L & B Counseling

Get to Know Minh Bui

Minh Bui

As part of July Minority Mental Health Awareness Month, we would like to take a moment and give you the opportunity to get to know Minh.  You may have seen Minh in the office, read about her in our newsletter, seen her in our social media, or you may have worked with her, or are currently working with her.  We hope that by reading about her, you will get to know Minh better outside of her role as a therapist. 

How has your family’s journey shaped your career profession?

I can answer this question in many ways, but I think when it comes down to it, I always think back to my mom.  My sisters and I were born and raised in Germany, and after my parents separated, we moved to the U.S. for a chance at a better life.  I remember going grocery shopping with my mom and wanting something as simple as a bag of chips.  I remember the pain in my mom’s eyes when she told me no because she couldn’t afford it.  I watched my mom raise 3 daughters on her own and the challenges she faced as a single mom.  On that day, I understood why my mom wanted a better life for us.  So, long story short, it is because of my mom that I went to pursue a higher education and worked hard for my career.    

How has having cancer impacted your perspective, and how did you learn to let go of the fear of cancer?

I remember the day I was diagnosed as if it was yesterday.  Having cancer changed my life, and even though I faced some of my darkest moments in life, I wouldn’t change a thing.  Having cancer gave me the chance to appreciate the little things in life.  I have learned to value what is most important in life.  Cancer taught me that even when life is hard or unfair, there is a lesson in everything.  I learned to look at the world with a positivity, so when I think about my battle with cancer, I think of it as a blessing in disguise.

I don’t think I ever let go of the fear of cancer.  Although I am a cancer survivor, I am always going to deal with health complications due to the chemotherapy and radiation I had during my treatments.  Having battled cancer for so long, I learned that I couldn’t control the disease, but instead, I focused on what I could control.  The fear of getting cancer is always going to be there, and sometimes I still find myself paranoid that something is wrong with my health, but instead of focusing on my fear, I choose to focus on living a healthy lifestyle.

How do you not become your family and friends therapist?

Over the years, this has been a tough one for me.  I think because I naturally care so much for others and take on their pain, I can’t help but stop and listen to someone who needs it.  In some ways, it feels unnatural and cold of me not to be there for someone.  However, I’ve learned to set boundaries for myself.  One of the ways I do that is to take off my “therapist hat” when I am not working.  I’m always going to be the person who will listen to my friends and loved ones, but when I feel that their issues are bigger than some friendly advice, then I would recommend they see a therapist. 

What is your favorite form of self-care and why?

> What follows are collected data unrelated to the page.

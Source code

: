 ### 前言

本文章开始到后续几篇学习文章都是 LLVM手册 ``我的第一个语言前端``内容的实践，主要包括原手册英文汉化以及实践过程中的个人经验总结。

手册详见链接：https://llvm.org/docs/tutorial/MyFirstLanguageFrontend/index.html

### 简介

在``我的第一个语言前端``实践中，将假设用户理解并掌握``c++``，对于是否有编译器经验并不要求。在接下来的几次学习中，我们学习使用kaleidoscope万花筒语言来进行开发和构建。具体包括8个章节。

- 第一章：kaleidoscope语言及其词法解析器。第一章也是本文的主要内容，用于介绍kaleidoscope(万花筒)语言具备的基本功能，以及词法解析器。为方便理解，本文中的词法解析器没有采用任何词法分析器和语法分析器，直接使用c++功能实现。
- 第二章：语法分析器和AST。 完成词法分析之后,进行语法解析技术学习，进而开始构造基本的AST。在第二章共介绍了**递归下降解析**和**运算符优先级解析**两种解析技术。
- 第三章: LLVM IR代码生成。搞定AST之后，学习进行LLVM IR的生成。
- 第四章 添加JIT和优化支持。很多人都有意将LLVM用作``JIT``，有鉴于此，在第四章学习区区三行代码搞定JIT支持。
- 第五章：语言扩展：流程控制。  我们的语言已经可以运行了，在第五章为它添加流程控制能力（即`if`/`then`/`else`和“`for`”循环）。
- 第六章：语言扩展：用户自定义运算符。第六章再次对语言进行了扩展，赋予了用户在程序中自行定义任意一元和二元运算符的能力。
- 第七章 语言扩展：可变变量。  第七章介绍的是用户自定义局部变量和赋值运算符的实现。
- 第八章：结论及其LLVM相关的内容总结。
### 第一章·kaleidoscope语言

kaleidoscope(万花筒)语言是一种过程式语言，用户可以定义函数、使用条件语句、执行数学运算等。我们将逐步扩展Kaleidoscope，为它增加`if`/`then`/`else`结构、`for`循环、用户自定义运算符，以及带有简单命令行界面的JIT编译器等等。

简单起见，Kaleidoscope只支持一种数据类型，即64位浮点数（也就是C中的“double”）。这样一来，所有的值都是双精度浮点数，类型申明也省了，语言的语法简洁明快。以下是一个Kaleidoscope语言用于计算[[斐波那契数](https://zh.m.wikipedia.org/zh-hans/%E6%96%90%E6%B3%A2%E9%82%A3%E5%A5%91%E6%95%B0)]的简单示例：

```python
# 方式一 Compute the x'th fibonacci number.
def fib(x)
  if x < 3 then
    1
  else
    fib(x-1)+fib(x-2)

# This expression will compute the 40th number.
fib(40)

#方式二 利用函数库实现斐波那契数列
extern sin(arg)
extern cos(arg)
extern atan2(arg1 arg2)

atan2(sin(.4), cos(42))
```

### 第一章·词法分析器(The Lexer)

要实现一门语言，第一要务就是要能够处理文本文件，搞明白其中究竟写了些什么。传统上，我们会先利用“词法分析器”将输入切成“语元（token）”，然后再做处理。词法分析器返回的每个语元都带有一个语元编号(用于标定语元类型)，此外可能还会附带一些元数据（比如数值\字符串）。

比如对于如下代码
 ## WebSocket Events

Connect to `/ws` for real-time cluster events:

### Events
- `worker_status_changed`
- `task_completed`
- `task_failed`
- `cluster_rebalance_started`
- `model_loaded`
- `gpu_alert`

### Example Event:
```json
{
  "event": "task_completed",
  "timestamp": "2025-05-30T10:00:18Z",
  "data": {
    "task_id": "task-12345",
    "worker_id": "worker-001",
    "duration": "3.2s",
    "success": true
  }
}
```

I am very introverted, so a lot of alone and quiet time helps me to recharge.  I’m a homebody so I love being home with my 2 dogs and my fiancé.  It doesn’t matter where I am, as long as I am with them, I know I am home.   I also love food, so I love spending time in the kitchen and cooking up meals.  I like to think I am creative so I enjoy doing arts and crafts like sewing or crochet.  I never thought I would admit this, but I also really enjoy running and doing yoga.  If I get the opportunity, I love to travel, be at the beach, or hiking.   

How did you know you wanted to be in this profession?

It’s funny, but I always knew I wanted to be a therapist when I first watched the show Growing Pains and I saw Alan Thicke’s character.  I remember telling myself, “I want that!  I want to have an office and talk to people.”  However, I actually went to school at UNC Charlotte to be an Elementary school teacher because I love children.  It wasn’t until my second year of undergrad that I changed my mind and ended up pursuing a degree in Sociology and Psychology, but even then I still questioned what I was meant to do.  Then one day during one of my chemotherapy treatments, it just hit me.  I remember feeling so alone and thinking no one understands what I am going through, and I knew in that moment that I never wanted anyone else to ever feel that way.  So, I felt determined to beat cancer because I knew then, it is my purpose in life to help others, and that’s how I knew, that I wanted to be a therapist.